### [WORK REQUEST]
Read through the records below and copy each line that uses the word "textheight".

Saved data entries:

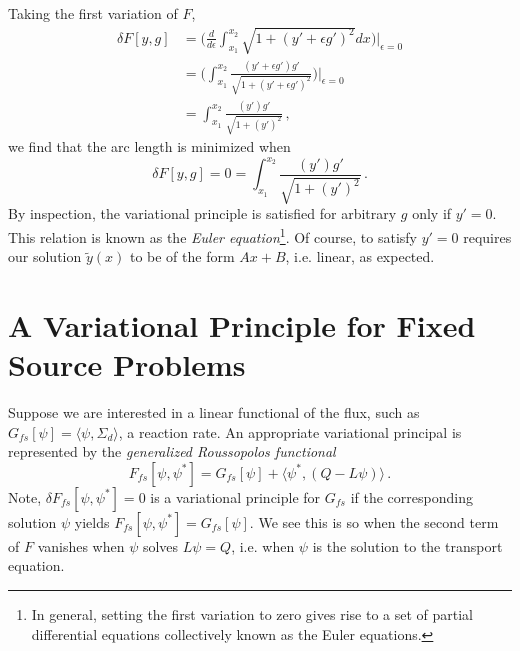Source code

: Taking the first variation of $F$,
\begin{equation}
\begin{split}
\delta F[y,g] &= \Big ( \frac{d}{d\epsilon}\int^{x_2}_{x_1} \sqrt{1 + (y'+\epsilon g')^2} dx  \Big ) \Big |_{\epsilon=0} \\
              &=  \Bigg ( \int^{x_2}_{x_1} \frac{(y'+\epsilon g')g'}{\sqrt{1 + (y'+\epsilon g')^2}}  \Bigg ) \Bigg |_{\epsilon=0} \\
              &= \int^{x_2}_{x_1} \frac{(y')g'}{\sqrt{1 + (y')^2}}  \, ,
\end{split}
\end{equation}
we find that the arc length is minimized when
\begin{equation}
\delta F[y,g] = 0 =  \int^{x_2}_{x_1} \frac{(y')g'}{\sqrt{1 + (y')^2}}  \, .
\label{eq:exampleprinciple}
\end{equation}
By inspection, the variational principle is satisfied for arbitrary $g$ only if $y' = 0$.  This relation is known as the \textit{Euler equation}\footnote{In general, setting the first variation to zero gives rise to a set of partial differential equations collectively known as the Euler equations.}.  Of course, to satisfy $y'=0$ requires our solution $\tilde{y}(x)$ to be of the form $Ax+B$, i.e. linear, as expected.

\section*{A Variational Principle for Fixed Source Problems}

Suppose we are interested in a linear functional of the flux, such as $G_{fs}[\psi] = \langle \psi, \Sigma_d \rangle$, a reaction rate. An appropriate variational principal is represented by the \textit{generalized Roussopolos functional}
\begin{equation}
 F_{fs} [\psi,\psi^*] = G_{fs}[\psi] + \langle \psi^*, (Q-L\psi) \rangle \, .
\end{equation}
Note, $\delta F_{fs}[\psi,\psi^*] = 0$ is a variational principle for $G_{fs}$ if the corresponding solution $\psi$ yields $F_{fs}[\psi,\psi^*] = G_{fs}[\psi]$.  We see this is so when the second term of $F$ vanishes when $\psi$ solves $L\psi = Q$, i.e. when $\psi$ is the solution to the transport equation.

...

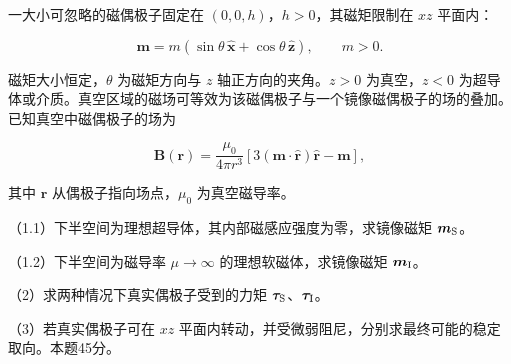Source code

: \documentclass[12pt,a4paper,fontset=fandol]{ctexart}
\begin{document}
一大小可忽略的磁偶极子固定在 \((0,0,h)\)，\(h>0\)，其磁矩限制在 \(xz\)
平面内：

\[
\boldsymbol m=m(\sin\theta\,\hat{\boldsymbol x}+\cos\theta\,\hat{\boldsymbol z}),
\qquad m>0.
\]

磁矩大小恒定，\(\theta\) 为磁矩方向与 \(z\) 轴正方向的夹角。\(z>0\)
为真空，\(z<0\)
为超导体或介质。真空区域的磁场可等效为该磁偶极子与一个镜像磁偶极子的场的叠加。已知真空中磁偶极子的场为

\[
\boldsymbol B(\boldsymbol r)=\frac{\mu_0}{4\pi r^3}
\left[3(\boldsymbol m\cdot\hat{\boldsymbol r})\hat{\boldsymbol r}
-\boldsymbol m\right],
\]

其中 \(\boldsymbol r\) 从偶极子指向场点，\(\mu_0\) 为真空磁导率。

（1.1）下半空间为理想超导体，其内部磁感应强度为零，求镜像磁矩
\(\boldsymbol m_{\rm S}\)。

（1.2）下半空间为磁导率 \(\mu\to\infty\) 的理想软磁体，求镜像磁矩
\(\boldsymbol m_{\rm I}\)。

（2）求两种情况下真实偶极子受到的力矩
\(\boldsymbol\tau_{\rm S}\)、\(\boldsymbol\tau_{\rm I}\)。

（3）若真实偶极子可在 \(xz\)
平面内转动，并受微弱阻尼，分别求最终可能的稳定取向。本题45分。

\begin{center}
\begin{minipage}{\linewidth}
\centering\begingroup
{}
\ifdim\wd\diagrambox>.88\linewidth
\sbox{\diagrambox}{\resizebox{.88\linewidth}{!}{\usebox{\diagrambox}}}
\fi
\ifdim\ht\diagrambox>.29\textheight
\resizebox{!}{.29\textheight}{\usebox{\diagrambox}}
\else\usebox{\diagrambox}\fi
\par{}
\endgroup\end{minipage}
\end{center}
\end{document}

### [SOLUTION TO THIS PROBLEM]
\ifdim\ht\diagrambox>.29\textheight
\resizebox{!}{.29\textheight}{\usebox{\diagrambox}}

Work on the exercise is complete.